Wieber wrote:
I think if we get much into discussing the overt/withhold/confessional methodology as it applies to mind control that it will take this thread off on a tangent. $cientology is not the only organization to attain mind control results using the technique of getting people to confess crimes. One example of this is in Robert Jay Lifton's Thought Reform and the Psychology of Totalism.
As to Hubbard's intellect, I think it was not staggering, prodigious nor even brobdingnagian. For sure people who have been recognized as intellectual giants and high school graduates have no fear of competition from the likes of Hubbard, at least as long as they stay away from $cientology.
As I understand it Hubbard read very widely. He probably read books that he forbade those involved in $cientology to read. Most likely they were books written to help people from being subjected to mind control techniques, which he then used to gain more and more control over his followers.
lol, I word-cleared the hell out of "brobdingnagian."

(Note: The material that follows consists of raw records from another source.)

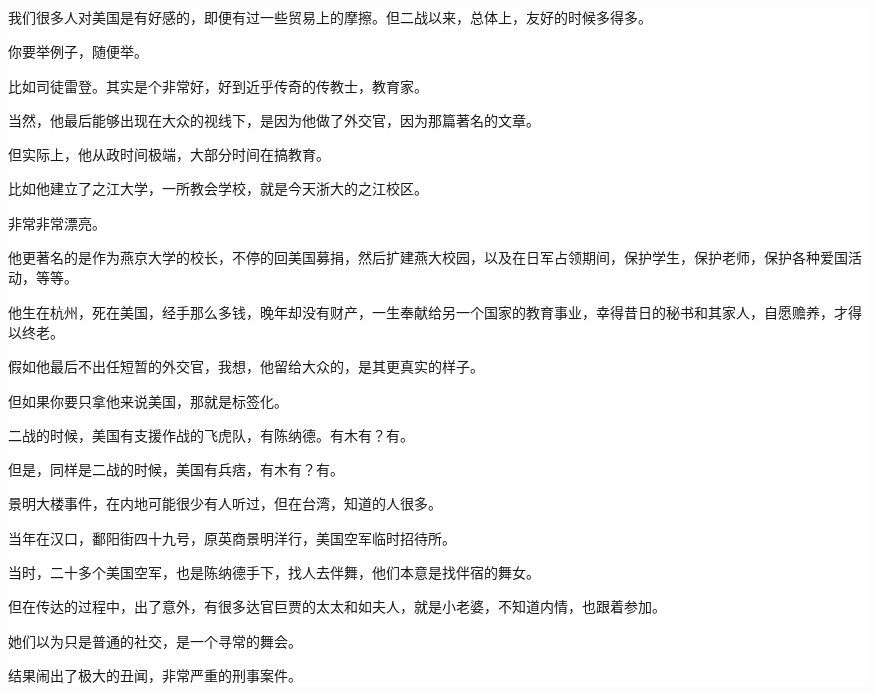 
我们很多人对美国是有好感的，即便有过一些贸易上的摩擦。但二战以来，总体上，友好的时候多得多。

  

你要举例子，随便举。

  

比如司徒雷登。其实是个非常好，好到近乎传奇的传教士，教育家。

  

当然，他最后能够出现在大众的视线下，是因为他做了外交官，因为那篇著名的文章。

  

但实际上，他从政时间极端，大部分时间在搞教育。

  

比如他建立了之江大学，一所教会学校，就是今天浙大的之江校区。

  

非常非常漂亮。

  

他更著名的是作为燕京大学的校长，不停的回美国募捐，然后扩建燕大校园，以及在日军占领期间，保护学生，保护老师，保护各种爱国活动，等等。

  

他生在杭州，死在美国，经手那么多钱，晚年却没有财产，一生奉献给另一个国家的教育事业，幸得昔日的秘书和其家人，自愿赡养，才得以终老。

  

假如他最后不出任短暂的外交官，我想，他留给大众的，是其更真实的样子。

  

但如果你要只拿他来说美国，那就是标签化。

  

二战的时候，美国有支援作战的飞虎队，有陈纳德。有木有？有。

  

但是，同样是二战的时候，美国有兵痞，有木有？有。

  

景明大楼事件，在内地可能很少有人听过，但在台湾，知道的人很多。

  

当年在汉口，鄱阳街四十九号，原英商景明洋行，美国空军临时招待所。

  

当时，二十多个美国空军，也是陈纳德手下，找人去伴舞，他们本意是找伴宿的舞女。

  

但在传达的过程中，出了意外，有很多达官巨贾的太太和如夫人，就是小老婆，不知道内情，也跟着参加。

  

她们以为只是普通的社交，是一个寻常的舞会。

  

结果闹出了极大的丑闻，非常严重的刑事案件。

  
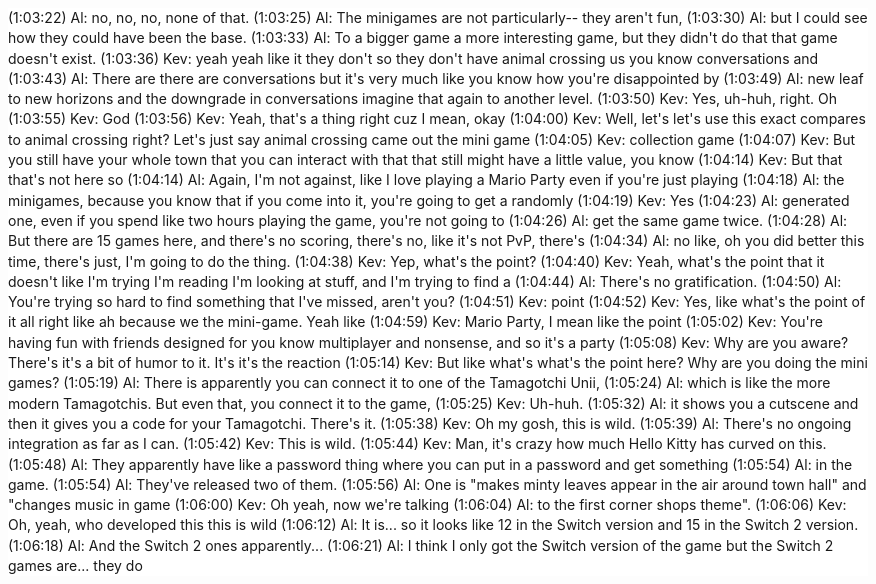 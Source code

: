 (1:03:22) Al: no, no, no, none of that.
(1:03:25) Al: The minigames are not particularly-- they aren't fun,
(1:03:30) Al: but I could see how they could have been the base.
(1:03:33) Al: To a bigger game a more interesting game, but they didn't do that that game doesn't exist.
(1:03:36) Kev: yeah yeah like it they don't so they don't have animal crossing us you know conversations and
(1:03:43) Al: There are there are conversations but it's very much like you know how you're disappointed by
(1:03:49) Al: new leaf to new horizons and the downgrade in conversations imagine that again to another level.
(1:03:50) Kev: Yes, uh-huh, right. Oh
(1:03:55) Kev: God
(1:03:56) Kev: Yeah, that's a thing right cuz I mean, okay
(1:04:00) Kev: Well, let's let's use this exact compares to animal crossing right? Let's just say animal crossing came out the mini game
(1:04:05) Kev: collection game
(1:04:07) Kev: But you still have your whole town that you can interact with that that still might have a little value, you know
(1:04:14) Kev: But that that's not here so
(1:04:14) Al: Again, I'm not against, like I love playing a Mario Party even if you're just playing
(1:04:18) Al: the minigames, because you know that if you come into it, you're going to get a randomly
(1:04:19) Kev: Yes
(1:04:23) Al: generated one, even if you spend like two hours playing the game, you're not going to
(1:04:26) Al: get the same game twice.
(1:04:28) Al: But there are 15 games here, and there's no scoring, there's no, like it's not PvP, there's
(1:04:34) Al: no like, oh you did better this time, there's just, I'm going to do the thing.
(1:04:38) Kev: Yep, what's the point?
(1:04:40) Kev: Yeah, what's the point that it doesn't like I'm trying I'm reading I'm looking at stuff, and I'm trying to find a
(1:04:44) Al: There's no gratification.
(1:04:50) Al: You're trying so hard to find something that I've missed, aren't you?
(1:04:51) Kev: point
(1:04:52) Kev: Yes, like what's the point of it all right like ah because we the mini-game. Yeah like
(1:04:59) Kev: Mario Party, I mean like the point
(1:05:02) Kev: You're having fun with friends designed for you know multiplayer and nonsense, and so it's a party
(1:05:08) Kev: Why are you aware? There's it's a bit of humor to it. It's it's the reaction
(1:05:14) Kev: But like what's what's the point here? Why are you doing the mini games?
(1:05:19) Al: There is apparently you can connect it to one of the Tamagotchi Unii,
(1:05:24) Al: which is like the more modern Tamagotchis. But even that, you connect it to the game,
(1:05:25) Kev: Uh-huh.
(1:05:32) Al: it shows you a cutscene and then it gives you a code for your Tamagotchi. There's it.
(1:05:38) Kev: Oh my gosh, this is wild.
(1:05:39) Al: There's no ongoing integration as far as I can.
(1:05:42) Kev: This is wild.
(1:05:44) Kev: Man, it's crazy how much Hello Kitty has curved on this.
(1:05:48) Al: They apparently have like a password thing where you can put in a password and get something
(1:05:54) Al: in the game.
(1:05:54) Al: They've released two of them.
(1:05:56) Al: One is "makes minty leaves appear in the air around town hall" and "changes music in game
(1:06:00) Kev: Oh yeah, now we're talking
(1:06:04) Al: to the first corner shops theme".
(1:06:06) Kev: Oh, yeah, who developed this this is wild
(1:06:12) Al: It is... so it looks like 12 in the Switch version and 15 in the Switch 2 version.
(1:06:18) Al: And the Switch 2 ones apparently...
(1:06:21) Al: I think I only got the Switch version of the game but the Switch 2 games are... they do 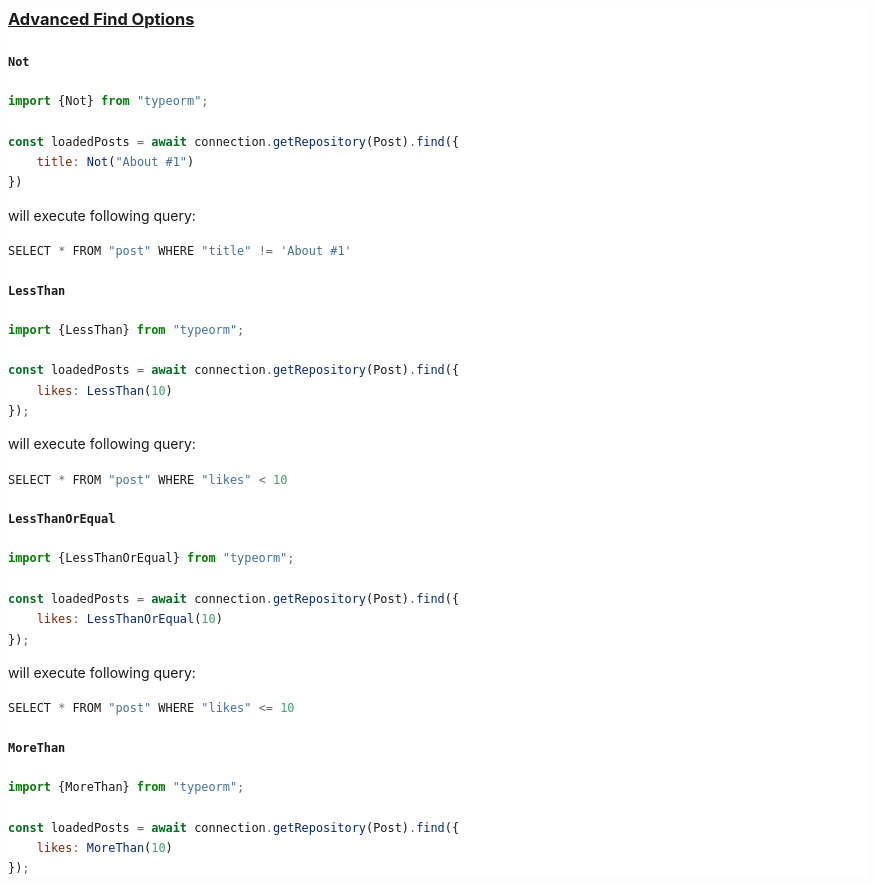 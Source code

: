 

### [Advanced Find Options](https://github.com/typeorm/typeorm/blob/master/docs/find-options.md#advanced-options)

#### `Not`

```javascript
import {Not} from "typeorm";

const loadedPosts = await connection.getRepository(Post).find({
    title: Not("About #1")
})
```

will execute following query:

```javascript
SELECT * FROM "post" WHERE "title" != 'About #1'
```

#### `LessThan`

```javascript
import {LessThan} from "typeorm";

const loadedPosts = await connection.getRepository(Post).find({
    likes: LessThan(10)
});
```

will execute following query:

```javascript
SELECT * FROM "post" WHERE "likes" < 10
```

#### `LessThanOrEqual`

```javascript
import {LessThanOrEqual} from "typeorm";

const loadedPosts = await connection.getRepository(Post).find({
    likes: LessThanOrEqual(10)
});
```

will execute following query:

```javascript
SELECT * FROM "post" WHERE "likes" <= 10
```

#### `MoreThan`

```javascript
import {MoreThan} from "typeorm";

const loadedPosts = await connection.getRepository(Post).find({
    likes: MoreThan(10)
});
```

I think that the art controlling people was Hubbard's life work, probably before he even realized it himself. Anything that he ever read, learned or heard was later regurgitated and put to use in his quest to manipulate his fellow man. whether it be an actual manual on brainwashing or an old story about some Bolivian general. He was a prodigious writer, but again, his aim and direction was very simple and he wrote from the perspective of the ultimate authority.
His genius was arranging an environment where he was seen as an intellectual, but he never had to answer tough or spontaneous questions.